**TASK TO CARRY OUT:**
Only the lines from the one holding "If a random" to the final line of the material below belong in the answer, transcribed exactly.

--------------------

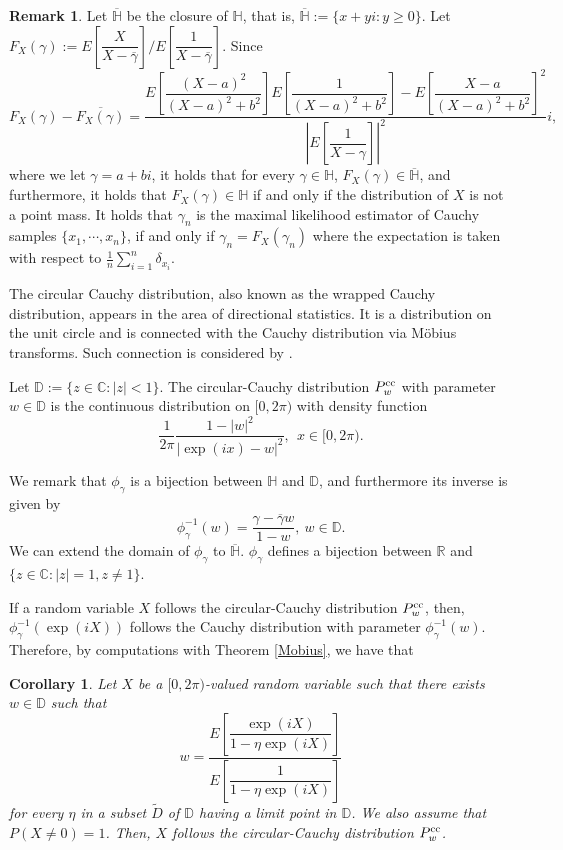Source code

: \documentclass[a4paper, reqno, 11pt]{amsart}
\newtheorem{Cor}[Thm]{Corollary}
\theoremstyle{definition}
\newtheorem{Rem}[Thm]{Remark}
\begin{document}
\begin{Rem}\label{upper}
Let $\overline{\mathbb{H}}$ be the closure of $\mathbb{H}$, that is, $\overline{\mathbb{H}} := \{x+yi : y \ge 0\}$. 
Let $F_X (\gamma) := E\left[\dfrac{X}{X - \overline{\gamma}}\right] / E\left[\dfrac{1}{X - \overline{\gamma}}\right]$. 
Since 
\[ F_X (\gamma)  - \overline{F_X (\gamma)} = \dfrac{E\left[ \dfrac{(X-a)^2}{(X-a)^2 + b^2} \right]E\left[ \dfrac{1}{(X-a)^2 + b^2}\right] - E\left[ \dfrac{X-a}{(X-a)^2 + b^2}\right]^2}{\left|E\left[\dfrac{1}{X - \gamma}\right]\right|^2}i,\]
where we let $\gamma = a+bi$, 
it holds that for every $\gamma \in \mathbb{H}$, $F_X (\gamma) \in \overline{\mathbb H}$, and furthermore, it holds that 
$F_X (\gamma) \in \mathbb H$ if and only if the distribution of $X$ is not a point mass.  
It holds that 
$\gamma_n$ is the maximal likelihood estimator of Cauchy samples $\{x_1, \cdots, x_n\}$, 
if and only if 
$\gamma_n = F_X (\gamma_n)$ 
where the expectation  is taken with respect to $\displaystyle \frac{1}{n} \sum_{i=1}^{n} \delta_{x_i}$. 
\end{Rem}


The circular Cauchy distribution, also known as the wrapped Cauchy distribution, appears in the area of directional statistics. 
It is a distribution on the unit circle and is connected with the Cauchy distribution via M\"obius transforms.  
Such connection is considered by  \cite{McCullagh1996}. 
 
Let $\mathbb D := \{z \in \mathbb{C} : |z| < 1\}$. 
The circular-Cauchy distribution $P^{\textup{cc}}_w$ with parameter $w \in \mathbb{D}$ is the continuous distribution on $[0, 2\pi)$  
with density function 
\[  \frac{1}{2\pi} \frac{1 - |w|^2}{|\exp(ix) - w|^2}, \ \ x \in [0, 2\pi). \]

We remark that $\phi_{\gamma}$ is a bijection between $\mathbb H$ and $\mathbb D$, and furthermore its inverse is given by 
\[ \phi_{\gamma}^{-1}(w) = \frac{\gamma - \overline{\gamma}w}{1 - w}, \ w \in \mathbb{D}. \]
We can extend the domain of $\phi_{\gamma}$ to $\overline{\mathbb H}$. 
$\phi_{\gamma}$ defines a bijection between $\mathbb{R}$ and $\{z \in \mathbb{C} : |z| =1, z \ne 1\}$. 

If a random variable $X$ follows the circular-Cauchy distribution $P^{\textup{cc}}_{w}$, 
then, $\phi_{\gamma}^{-1}(\exp(iX))$ follows the Cauchy distribution with parameter $\phi_{\gamma}^{-1}(w)$. 
Therefore, by computations with Theorem \ref{Mobius}, 
we have that 
\begin{Cor}
Let $X$ be a $[0, 2\pi)$-valued random variable such that there exists $w \in \mathbb{D}$ such that 
\[ w = \frac{E\left[ \dfrac{\exp(iX)}{ 1 - \eta \exp(iX)} \right]}{E\left[ \dfrac{1}{1 - \eta  \exp(iX)} \right]} \]
for every $\eta$ in a subset $\widetilde D$ of $\mathbb{D}$ having a limit point in $\mathbb{D}$. 
We also assume that $P(X \ne 0) = 1$. %
Then, $X$ follows the circular-Cauchy distribution $P^{\textup{cc}}_{w}$. 
\end{Cor}
\end{document}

--------------------

**COMPLETED EXERCISE:**
If a random variable $X$ follows the circular-Cauchy distribution $P^{\textup{cc}}_{w}$, 
then, $\phi_{\gamma}^{-1}(\exp(iX))$ follows the Cauchy distribution with parameter $\phi_{\gamma}^{-1}(w)$. 
Therefore, by computations with Theorem \ref{Mobius}, 
we have that 
\begin{Cor}
Let $X$ be a $[0, 2\pi)$-valued random variable such that there exists $w \in \mathbb{D}$ such that 
\[ w = \frac{E\left[ \dfrac{\exp(iX)}{ 1 - \eta \exp(iX)} \right]}{E\left[ \dfrac{1}{1 - \eta  \exp(iX)} \right]} \]
for every $\eta$ in a subset $\widetilde D$ of $\mathbb{D}$ having a limit point in $\mathbb{D}$. 
We also assume that $P(X \ne 0) = 1$. %
Then, $X$ follows the circular-Cauchy distribution $P^{\textup{cc}}_{w}$. 
\end{Cor}
\end{document}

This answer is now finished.